Minimum Volume of a circular, right cone, with a sphere inscribed in it.

Question

Question: A sphere of radius $r$ is inscribed in a circular, right cone.

What is the minimum radius and height of the circular cone? (Thus, volume)

Because the answer would specifically be proportional to the radius given $r$,

I have set the base radius of the cone $ar$, and would like to solve for $a$.

Because triangle AB'O, and AC'O are congruent, I have labelled the angles $\theta$

Then, $\tan(\theta)= \frac{1}{a}$

The double angle formula is:

$\tan(2\theta)= \frac{2\tan(\theta)}{1-\tan^{2}(\theta)}$

Plugging in the values, it results in:

$\tan(2\theta)= \frac{2a}{a^2-1}$

For simplicity, let's set the radius 1, such that the base has a radius length $a$, then the height becomes

$a\times\frac{2a}{a^2-1} = \frac{2a^2}{a^2-1}$

This makes perfect sense, because if we extend the base radius to infinity, then the resulting cone's top vertex would end up on the top of the sphere.

$\lim\limits_{a \to \infty}\frac{2a^2}{a^2-1} = 2$

(We have set the sphere's radius to 1)

Thus, we have the variables to actually solve for the minimum value.
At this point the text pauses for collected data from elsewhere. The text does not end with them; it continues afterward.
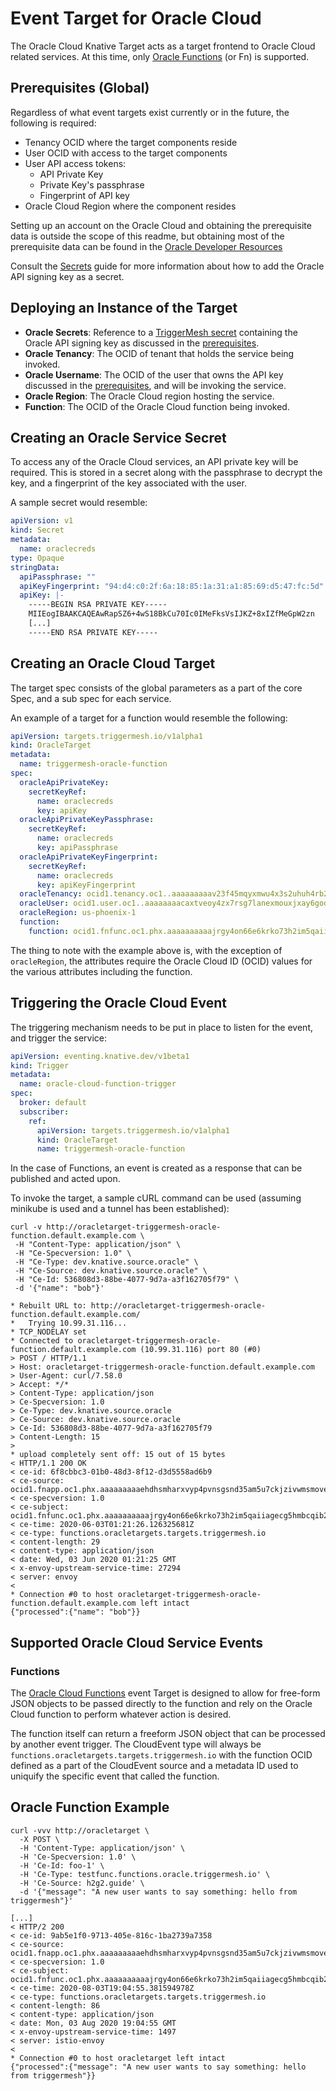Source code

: # Event Target for Oracle Cloud

The Oracle Cloud Knative Target acts as a target frontend to Oracle Cloud related services.
At this time, only [Oracle Functions](https://docs.cloud.oracle.com/en-us/iaas/Content/Functions/Concepts/functionsoverview.htm) (or Fn) is supported.

## Prerequisites (Global)

Regardless of what event targets exist currently or in the future, the following is required:
  - Tenancy OCID where the target components reside
  - User OCID with access to the target components
  - User API access tokens:
    - API Private Key
    - Private Key's passphrase
    - Fingerprint of API key
  - Oracle Cloud Region where the component resides

Setting up an account on the Oracle Cloud and obtaining the prerequisite data is outside the
scope of this readme, but obtaining most of the prerequisite data can be found in the
[Oracle Developer Resources](https://docs.cloud.oracle.com/en-us/iaas/Content/Functions/Tasks/functionssetupapikey.htm)

Consult the [Secrets](../guides/secrets.md) guide for more information about
how to add the Oracle API signing key as a secret.

## Deploying an Instance of the Target

- **Oracle Secrets**: Reference to a [TriggerMesh secret](../guides/secrets.md) containing the Oracle API signing key as discussed in the [prerequisites](#prerequisites).
- **Oracle Tenancy**: The OCID of tenant that holds the service being invoked.
- **Oracle Username**: The OCID of the user that owns the API key discussed in the [prerequisites](#prerequisites), and will be invoking the service.
- **Oracle Region**: The Oracle Cloud region hosting the service.
- **Function**: The OCID of the Oracle Cloud function being invoked.

## Creating an Oracle Service Secret

To access any of the Oracle Cloud services, an API private key will be required.  This is
stored in a secret along with the passphrase to decrypt the key, and a fingerprint of the
key associated with the user.

A sample secret would resemble:

```yaml
apiVersion: v1
kind: Secret
metadata:
  name: oraclecreds
type: Opaque
stringData:
  apiPassphrase: ""
  apiKeyFingerprint: "94:d4:c0:2f:6a:18:85:1a:31:a1:85:69:d5:47:fc:5d"
  apiKey: |-
    -----BEGIN RSA PRIVATE KEY-----
    MIIEogIBAAKCAQEAwRapSZ6+4wS18BkCu70Ic0IMeFksVsIJKZ+8xIZfMeGpW2zn
    [...]
    -----END RSA PRIVATE KEY-----

```

## Creating an Oracle Cloud Target

The target spec consists of the global parameters as a part of the core Spec, and a
sub spec for each service.

An example of a target for a function would resemble the following:
```yaml
apiVersion: targets.triggermesh.io/v1alpha1
kind: OracleTarget
metadata:
  name: triggermesh-oracle-function
spec:
  oracleApiPrivateKey:
    secretKeyRef:
      name: oraclecreds
      key: apiKey
  oracleApiPrivateKeyPassphrase:
    secretKeyRef:
      name: oraclecreds
      key: apiPassphrase
  oracleApiPrivateKeyFingerprint:
    secretKeyRef:
      name: oraclecreds
      key: apiKeyFingerprint
  oracleTenancy: ocid1.tenancy.oc1..aaaaaaaaav23f45mqyxmwu4x3s2uhuh4rb2bwdpgb5kbpjqvwiiqufhsq6za
  oracleUser: ocid1.user.oc1..aaaaaaaacaxtveoy4zx7rsg7lanexmouxjxay6godthrfsocpl6ggrfpbiuq
  oracleRegion: us-phoenix-1
  function:
    function: ocid1.fnfunc.oc1.phx.aaaaaaaaaajrgy4on66e6krko73h2im5qaiiagecg5hmbcqib2kpbzlcy3bq
```

The thing to note with the example above is, with the exception of `oracleRegion`, the attributes
require the Oracle Cloud ID (OCID) values for the various attributes including the function.

## Triggering the Oracle Cloud Event

The triggering mechanism needs to be put in place to listen for the event, and trigger
the service:

```yaml
apiVersion: eventing.knative.dev/v1beta1
kind: Trigger
metadata:
  name: oracle-cloud-function-trigger
spec:
  broker: default
  subscriber:
    ref:
      apiVersion: targets.triggermesh.io/v1alpha1
      kind: OracleTarget
      name: triggermesh-oracle-function
```

In the case of Functions, an event is created as a response that can be published and acted upon.

To invoke the target, a sample cURL command can be used (assuming minikube is used and a tunnel has been established):

```console
curl -v http://oracletarget-triggermesh-oracle-function.default.example.com \
 -H "Content-Type: application/json" \
 -H "Ce-Specversion: 1.0" \
 -H "Ce-Type: dev.knative.source.oracle" \
 -H "Ce-Source: dev.knative.source.oracle" \
 -H "Ce-Id: 536808d3-88be-4077-9d7a-a3f162705f79" \
 -d '{"name": "bob"}'

* Rebuilt URL to: http://oracletarget-triggermesh-oracle-function.default.example.com/
*   Trying 10.99.31.116...
* TCP_NODELAY set
* Connected to oracletarget-triggermesh-oracle-function.default.example.com (10.99.31.116) port 80 (#0)
> POST / HTTP/1.1
> Host: oracletarget-triggermesh-oracle-function.default.example.com
> User-Agent: curl/7.58.0
> Accept: */*
> Content-Type: application/json
> Ce-Specversion: 1.0
> Ce-Type: dev.knative.source.oracle
> Ce-Source: dev.knative.source.oracle
> Ce-Id: 536808d3-88be-4077-9d7a-a3f162705f79
> Content-Length: 15
>
* upload completely sent off: 15 out of 15 bytes
< HTTP/1.1 200 OK
< ce-id: 6f8cbbc3-01b0-48d3-8f12-d3d5558ad6b9
< ce-source: ocid1.fnapp.oc1.phx.aaaaaaaaaehdhsmharxvyp4pvnsgsnd35am5u7ckjzivwmsmove37eckjika
< ce-specversion: 1.0
< ce-subject: ocid1.fnfunc.oc1.phx.aaaaaaaaaajrgy4on66e6krko73h2im5qaiiagecg5hmbcqib2kpbzlcy3bq
< ce-time: 2020-06-03T01:21:26.126325681Z
< ce-type: functions.oracletargets.targets.triggermesh.io
< content-length: 29
< content-type: application/json
< date: Wed, 03 Jun 2020 01:21:25 GMT
< x-envoy-upstream-service-time: 27294
< server: envoy
<
* Connection #0 to host oracletarget-triggermesh-oracle-function.default.example.com left intact
{"processed":{"name": "bob"}}
```

## Supported Oracle Cloud Service Events

### Functions

The [Oracle Cloud Functions][functions] event Target is designed to allow for free-form JSON objects
to be passed directly to the function and rely on the Oracle Cloud function to
perform whatever action is desired.

The function itself can return a freeform JSON object that can be processed by
another event trigger.  The CloudEvent type will always be `functions.oracletargets.targets.triggermesh.io` with the function OCID defined as a part of the CloudEvent
source and a metadata ID used to uniquify the specific event that called the function.

## Oracle Function Example

```console
curl -vvv http://oracletarget \
  -X POST \
  -H 'Content-Type: application/json' \
  -H 'Ce-Specversion: 1.0' \
  -H 'Ce-Id: foo-1' \
  -H 'Ce-Type: testfunc.functions.oracle.triggermesh.io' \
  -H 'Ce-Source: h2g2.guide' \
  -d '{"message": "A new user wants to say something: hello from triggermesh"}'

[...]
< HTTP/2 200
< ce-id: 9ab5e1f0-9713-405e-816c-1ba2739a7358
< ce-source: ocid1.fnapp.oc1.phx.aaaaaaaaaehdhsmharxvyp4pvnsgsnd35am5u7ckjzivwmsmove37eckjika
< ce-specversion: 1.0
< ce-subject: ocid1.fnfunc.oc1.phx.aaaaaaaaaajrgy4on66e6krko73h2im5qaiiagecg5hmbcqib2kpbzlcy3bq
< ce-time: 2020-08-03T19:04:55.381594978Z
< ce-type: functions.oracletargets.targets.triggermesh.io
< content-length: 86
< content-type: application/json
< date: Mon, 03 Aug 2020 19:04:55 GMT
< x-envoy-upstream-service-time: 1497
< server: istio-envoy
<
* Connection #0 to host oracletarget left intact
{"processed":{"message": "A new user wants to say something: hello from triggermesh"}}
```

[ce]: https://cloudevents.io/
[functions]: https://docs.cloud.oracle.com/en-us/iaas/Content/Functions/Concepts/functionsoverview.htm
[devguide]: https://docs.cloud.oracle.com/en-us/iaas/Content/API/Concepts/apisigningkey.htm#Required_Keys_and_OCID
The volume of the right circular cone is given by:

$V = \frac{1}{3}\pi r^2 h$

We have set $r = a$ and $h = \frac{2a^2}{a^2-1}$

Then,

$V = \frac{1}{3}\pi a^2 \frac{2a^2}{a^2-1} = \frac{2}{3}\pi \frac{a^4}{a^2-1} $

Neglecting the coefficients, deriving V with respect to a and solving for 0,

We get

$a = \sqrt{2}$ and $h = 4$

So

$a = \sqrt{2}r$ and $h = 4r$

Apparently though, I'm wrong. The answer is:

$a = 2r$ and $h = 4r$

But I don't understand what's wrong with my argument. Any ideas?

Answer 1

As user WW1 says, the book must have a typo - your work is correct. Here's another way we could have calculated it giving the same answer:

The radius of the incircle of a triangle is $\frac{\triangle}{s}$ where $\triangle$ is the area of the triangle and $s$ is the semi-perimeter. Let's call $R$ the radius of the cone and $h$ the height of the cone. If $r$ is the radius of the sphere this gives us

$$\begin{align}&r=\frac{Rh}{\sqrt{h^2+R^2}+R} \\\implies &r\sqrt{h^2+R^2}+rR=Rh \\\implies &r\sqrt{h^2+R^2}=R(h-r) \\\implies &r^2\left(h^2+R^2\right)=R^2(h^2-2hr+r^2) \\\implies &r^2h^2=R^2\left(h^2-2hr\right) \\\implies &\frac{r^2h^2}{h^2-2hr}=R^2 \\\implies &\frac{r^2h}{h-2r}=R^2 \end{align}$$

Now the volume of the cone is $$V=\dfrac{\pi R^2h}{3}=\frac{\pi r^2h^2}{3(h-2r)}$$

Hence $$\frac{dV}{dh}=\frac{\pi\left(r^2h^2-2r^2h(h-2r)\right)}{3(h-2r)^2}=\frac{\pi\left(4r^3h-r^2h^2\right)}{3(h-2r)^2}$$

Setting the derivative to $0$, we get $$4r^3h-r^2h^2=0\hspace{5mm}\implies\hspace{5mm}4r-h=0\hspace{5mm}\implies\hspace{5mm}h=4r$$

Plugging this into our equation for $R^2$ we get $$R^2=\frac{r^2(4r)}{4r-2r}=\frac{4r^3}{2r}=2r^2$$ Hence $R=\sqrt{2}r$ and $h=4r$ minimizes the volume as you found.